August 15th was a typical summer day, as it usually was this time of year in East Texas. The pale blue sky was free of clouds and the sun was pleasantly shining down on the small town. On a narrow, paved road not far from the city limits, their picturesque cottage sat, its many windows gleaming in the sunshine. It was an attractive, white one-story with ivy vines covering one of the wood-planked exterior walls. A white picket fence landscaped beautifully with blooming pink hydrangeas surrounded the front yard, radiating a magnificent scent that could be sensed even from the nearby street. The gate was propped open with a wooden barrel which was overflowing with miniature pink roses. A small front porch, partially shielded by lattice and more rising ivy vines, led up to the rusty red front door. A wrought iron patio table and two chairs sat on the porch. Obvious to onlookers, the owners of the home prided themselves in maintaining the property; ensuring that it looked its very best.
The naturally lit interior of the cottage had the heavenly aroma of fresh flowers and clean linens. Nicely furnished, she had taken special time and care to pick elegant furniture pieces and accents. A creamy tan sofa and matching love seat complimented the living room, as well as an ivory chair-and-a-half. Tropical house plants lined the wooden seat of their bay window. The blue curtains were drawn back to let the sunshine in. She wasn’t a decorator but she wanted their home to feel warm and inviting. Works of art and framed photographs dotted the walls and fragrant vanilla sugar candles in the kitchen exuded the rich, enticing scent of freshly baked cookies; the kind her mother made when she was a child. They wanted to raise a family here in this little cottage but feared they never would.
She was there, putting away the lilac towels she had just taken out of the dryer. She moved throughout the house in a trance, unseeing, as she opened cabinets, drawers.
“It’s quiet today,” she heard herself say. Her mind had drifted and she was far away again, in another place. “And when did I finish putting away the towels?” she said aloud as she looked around the room briefly, puzzled, “I really must be going crazy.”
She felt a slight, cool breeze as it wafted into the house through the open windows.
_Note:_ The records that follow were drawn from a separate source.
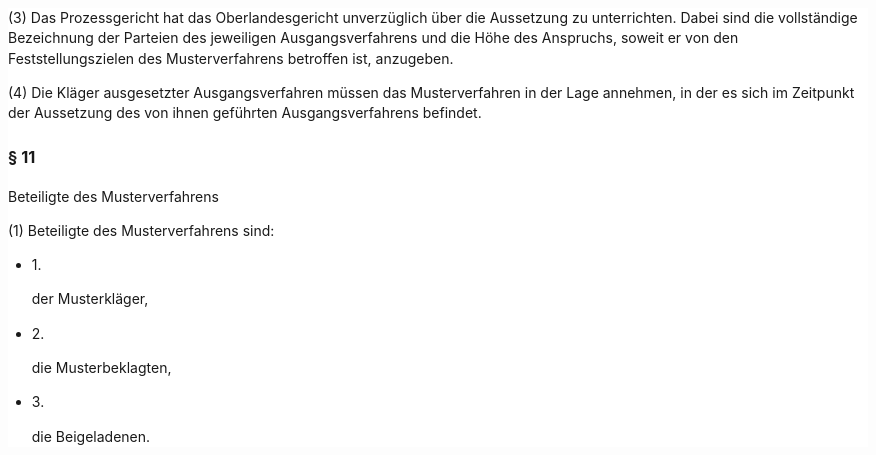 </div>

<div class="jurAbsatz">

(3) Das Prozessgericht hat das Oberlandesgericht unverzüglich über die
Aussetzung zu unterrichten. Dabei sind die vollständige Bezeichnung der
Parteien des jeweiligen Ausgangsverfahrens und die Höhe des Anspruchs,
soweit er von den Feststellungszielen des Musterverfahrens betroffen
ist, anzugeben.

</div>

<div class="jurAbsatz">

(4) Die Kläger ausgesetzter Ausgangsverfahren müssen das Musterverfahren
in der Lage annehmen, in der es sich im Zeitpunkt der Aussetzung des von
ihnen geführten Ausgangsverfahrens befindet.

</div>

</div>

</div>

</div>

<span id="BJNR0F00B0024BJNE001200000.html"></span>

### § 11  
Beteiligte des Musterverfahrens

<div>

<div class="jnhtml">

<div>

<div class="jurAbsatz">

(1) Beteiligte des Musterverfahrens sind:

  - 1\.
    
    <div>
    
    der Musterkläger,
    
    </div>

  - 2\.
    
    <div>
    
    die Musterbeklagten,
    
    </div>

  - 3\.
    
    <div>
    
    die Beigeladenen.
The heart-shaped leaves of the cottonwoods and mulberry trees swayed and danced across the road. She looked up and down the street, hoping someone might stop by.
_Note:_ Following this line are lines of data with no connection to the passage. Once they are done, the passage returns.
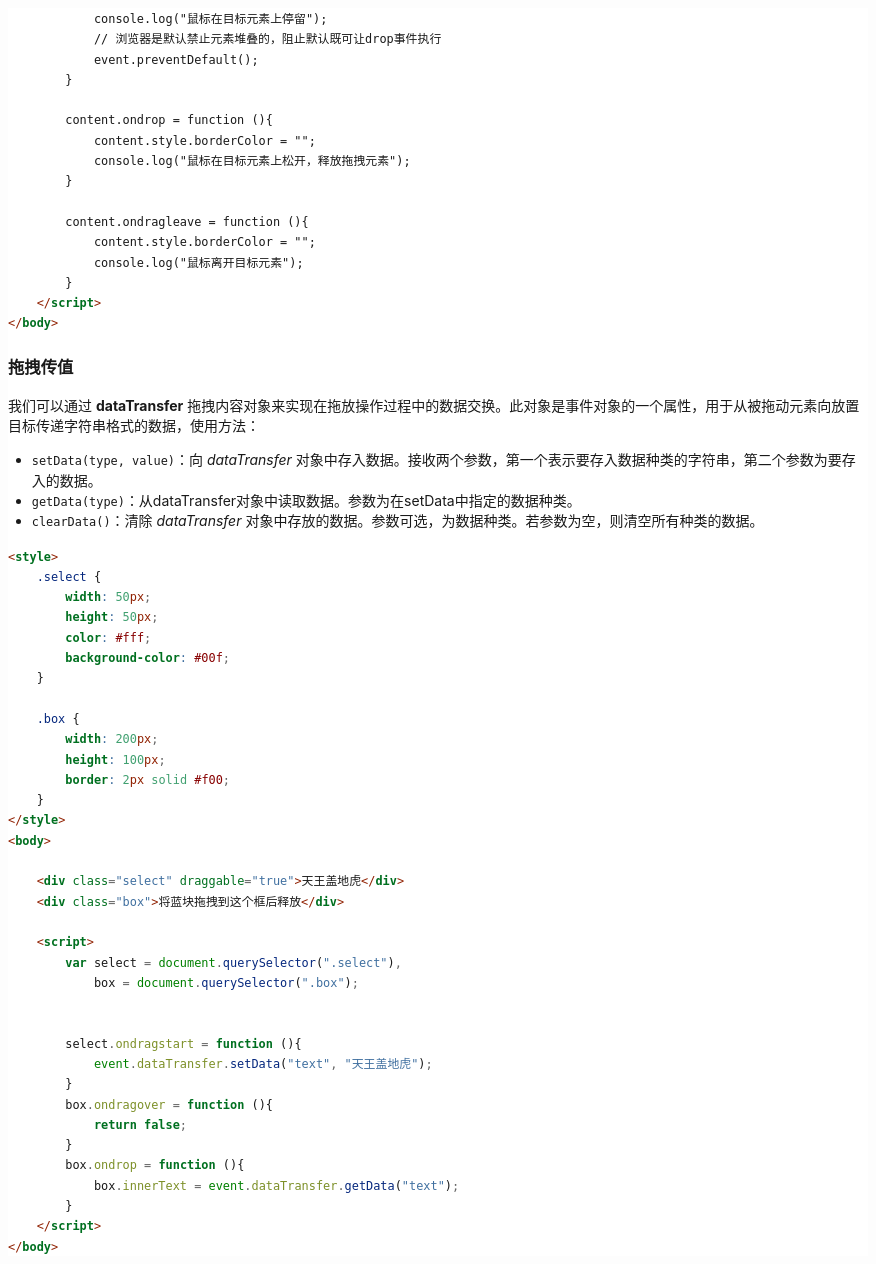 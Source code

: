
 ```html
            console.log("鼠标在目标元素上停留");
            // 浏览器是默认禁止元素堆叠的，阻止默认既可让drop事件执行
            event.preventDefault();
        }

        content.ondrop = function (){
            content.style.borderColor = "";
            console.log("鼠标在目标元素上松开，释放拖拽元素");
        }

        content.ondragleave = function (){
            content.style.borderColor = "";
            console.log("鼠标离开目标元素");
        }
    </script>
</body>
```

### 拖拽传值

我们可以通过 **dataTransfer** 拖拽内容对象来实现在拖放操作过程中的数据交换。此对象是事件对象的一个属性，用于从被拖动元素向放置目标传递字符串格式的数据，使用方法：

- `setData(type, value)`：向 *dataTransfer* 对象中存入数据。接收两个参数，第一个表示要存入数据种类的字符串，第二个参数为要存入的数据。
- `getData(type)`：从dataTransfer对象中读取数据。参数为在setData中指定的数据种类。
- `clearData()`：清除 *dataTransfer* 对象中存放的数据。参数可选，为数据种类。若参数为空，则清空所有种类的数据。

```html
<style>
    .select {
        width: 50px;
        height: 50px;
        color: #fff;
        background-color: #00f;
    }

    .box {
        width: 200px;
        height: 100px;
        border: 2px solid #f00;
    }
</style>
<body>

    <div class="select" draggable="true">天王盖地虎</div>
    <div class="box">将蓝块拖拽到这个框后释放</div>

    <script>
        var select = document.querySelector(".select"),
            box = document.querySelector(".box");


        select.ondragstart = function (){
            event.dataTransfer.setData("text", "天王盖地虎");
        }
        box.ondragover = function (){
            return false;   
        }
        box.ondrop = function (){
            box.innerText = event.dataTransfer.getData("text");
        }
    </script>
</body>
```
“I guess everyone is working right now. Too bad since it’s such a beautiful day,” she said aloud.
She walked into the kitchen and paused for a moment before returning to the utility room to start the final load of dirty laundry. She had a brief wave of nausea, as she had quite often these days. For weeks she had felt sick and knew something was wrong. She had called to make an appointment with her doctor in the nearby town of Abbey. While there, she relayed the symptoms and feelings she was having, and the doctor, Jake Jenkins, decided to run a few tests. Her symptoms of nausea, dizziness and headaches coupled with the unwanted knowledge of how cancer was prominent in her family gave him an uneasy feeling in the pit of his stomach. He was concerned for her health because she had been his patient for more than twenty five years; since she was a bright-eyed toddler.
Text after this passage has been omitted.